Catcher: Matt Wieters, Orioles

First Base: Mark Teixeira, Yankees

Second Base: Robinson Cano, Yankees

Third Base: Evan Longoria, Rays

Shortstop: Jose Reyes, Blue Jays

Left Field: Brett Gardner, Yankees

Center Field: Adam Jones, Orioles

Right Field: Jose Bautista, Blue Jays

Designated Hitter: David Ortiz, Red Sox

Price went 20-5 and struck out 205 in route to his first Cy Young last year.

Price went 20-5 and struck out 205 in route to his first Cy Young.

Starting Pitcher: David Price, Rays

Starting Pitcher: CC Sabathia, Yankees

Starting Pitcher: RA Dickey, Blue Jays

Starting Pitcher: Josh Johnson, Blue Jays

Righty Relief: David Robertson, Yankees

Lefty Relief: Darren Oliver, Blue Jays

Closer: Mariano Rivera, Yankees

Top 10

  1. Robinson Cano, Yankees
  2. David Price, Rays
  3. Evan Longoria, Rays
  4. Jose Bautista, Blue Jays
  5. CC Sabathia, Yankees
  6. Jose Reyes, Blue Jays
  7. Adam Jones, Orioles
  8. Mark Teixeira, Yankees
  9. Mariano Rivera, Yankees
  10. Curtis Granderson, Yankees

Lineup

  1. Blue Jays
  2. Yankees
  3. Orioles
  4. Red Sox
  5. Rays

The margin is close, but the Jays will take the edge over the Yankees due to both the questionable health of the Yankees in the immediate and long-term. The maturation of Brett Lawrie and the return to health of Jose Bautista makes T-Dot a gauntlet to get through. The Orioles will be greatly improved if both Nolan Reimold and Nick Markakis are healthy at once, and the Rays will be a threat as well if Wil Myers makes his expected debut impact at some point.

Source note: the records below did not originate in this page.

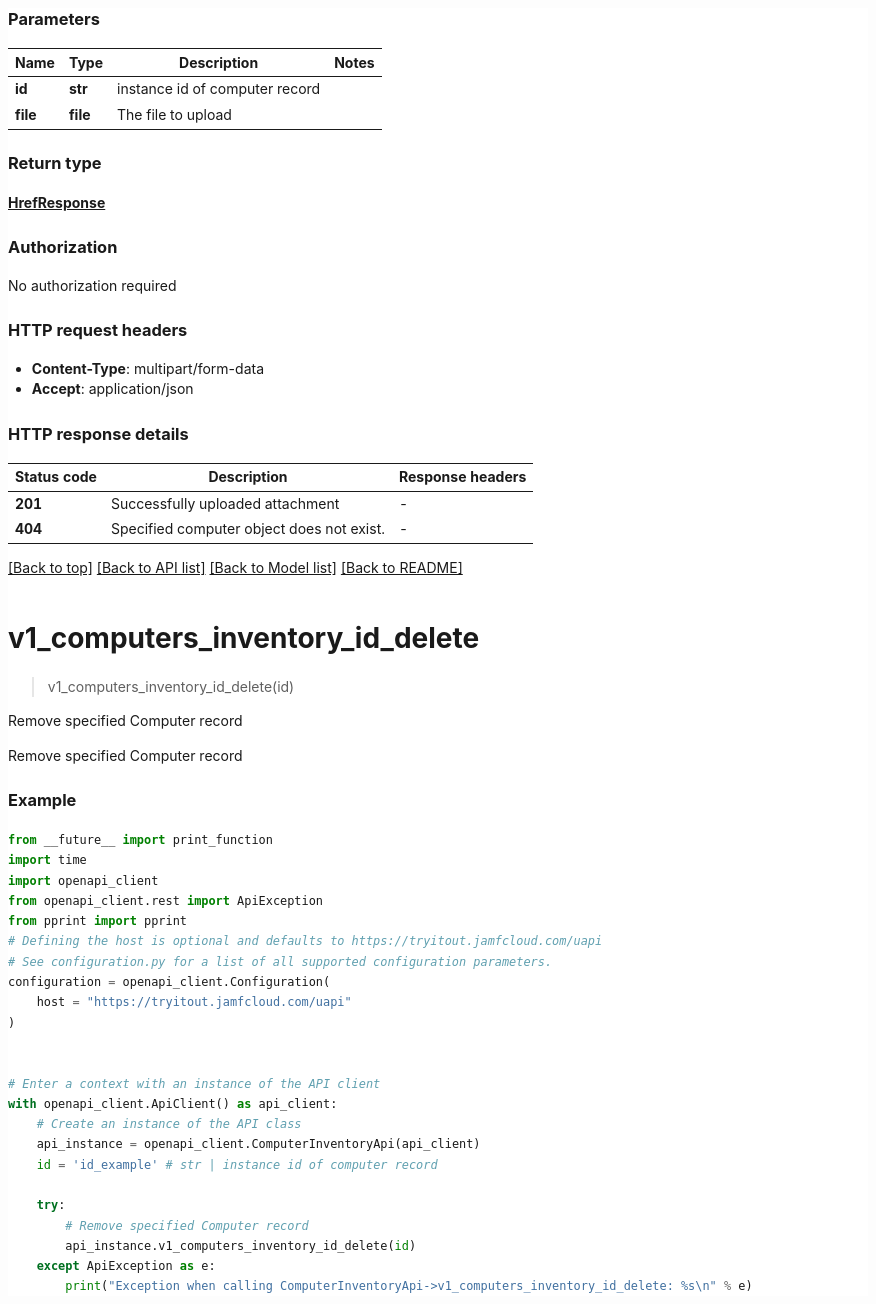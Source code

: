 ### Parameters

Name | Type | Description  | Notes
------------- | ------------- | ------------- | -------------
 **id** | **str**| instance id of computer record | 
 **file** | **file**| The file to upload | 

### Return type

[**HrefResponse**](HrefResponse.md)

### Authorization

No authorization required

### HTTP request headers

 - **Content-Type**: multipart/form-data
 - **Accept**: application/json

### HTTP response details
| Status code | Description | Response headers |
|-------------|-------------|------------------|
**201** | Successfully uploaded attachment |  -  |
**404** | Specified computer object does not exist. |  -  |

[[Back to top]](#) [[Back to API list]](../README.md#documentation-for-api-endpoints) [[Back to Model list]](../README.md#documentation-for-models) [[Back to README]](../README.md)

# **v1_computers_inventory_id_delete**
> v1_computers_inventory_id_delete(id)

Remove specified Computer record 

Remove specified Computer record

### Example

```python
from __future__ import print_function
import time
import openapi_client
from openapi_client.rest import ApiException
from pprint import pprint
# Defining the host is optional and defaults to https://tryitout.jamfcloud.com/uapi
# See configuration.py for a list of all supported configuration parameters.
configuration = openapi_client.Configuration(
    host = "https://tryitout.jamfcloud.com/uapi"
)


# Enter a context with an instance of the API client
with openapi_client.ApiClient() as api_client:
    # Create an instance of the API class
    api_instance = openapi_client.ComputerInventoryApi(api_client)
    id = 'id_example' # str | instance id of computer record

    try:
        # Remove specified Computer record 
        api_instance.v1_computers_inventory_id_delete(id)
    except ApiException as e:
        print("Exception when calling ComputerInventoryApi->v1_computers_inventory_id_delete: %s\n" % e)
```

Jones hit a career-best 32 home runs and drove in 82 for the surging O's in 2012.

Jones hit a career-best 32 home runs and drove in 82 for the surging O’s.

Heart of the Lineup

  1. Yankees (Cano/Teixeira/Granderson)
  2. Blue Jays (Bautista/Encarnacion/Rasmus)
  3. Orioles (Jones/Wieters/Davis)
  4. Rays (Zobrist/Longoria/Joyce)
  5. Red Sox (Ortiz/Napoli/Victorino)

There’s still no break going through the heart of the Yankee order. Cano, Granderson and Tex hit a total of 100 home runs and drove in 284 runs a year ago. Mike Napoli is a dead pull hitting terror that could own the Green Monster in Fenway. The support he provides alone makes the Sox far more dangerous. Chris Davis somehow hit a very quiet 33 home runs a year ago, and Adam Jones is just scratching his surface.

Table Setters

  1. Red Sox (Ellsbury/Pedroia)
  2. Blue Jays (Reyes/Cabrera)
  3. Yankees (Ichiro/Jeter)
  4. Rays (Jennings/Escobar)
  5. Orioles (McLouth/Hardy)

Health is always a reasonable concern, but the potential impact of Ellsbury and Pedroia atop the Boston order is devastating. Both could be good for 20 homers and at least 20 steals. However, in theory, both Melky Cabrera and Jose Reyes are former batting champs, and that’s a tremendous duo of base runners to put on in front of the big Toronto bats. Desmond Jennings has a chance to make an in-prime Carl Crawford like impact in Tampa this year.

Bench

  1. Orioles
  2. Rays
  3. Blue Jays
  4. Red Sox
  5. Yankees

The Orioles killed teams with the numbers game a year ago, and still have the AL’s deepest positional roster. Nate McLouth, Wilson Betemit, Danny Valencia and Reimold offer a ridiculous amount of versatility that Buck Showalter will use frequently. The Rays will have a rotational option of Kelly Johnson, Sean Rodriguez and Luke Scott available to fit into their very balanced approach as well.

Rotation

  1. Rays
  2. Blue Jays
  3. Yankees
  4. Orioles
  5. Red Sox

David Price is far from on his own without James Shields. By the summer’s end, Jeremy Hellickson, Matt Moore and Alex Cobb will have much bigger names than they enter with. The Jays biggest focus was to add starting pitching and the additions of a brand new one through three to their rotation in Dickey, Johnson and Buerhle represents the most significant change to any staff in baseball. A healthy return of John Lackey could make the Red Sox very dangerous as well.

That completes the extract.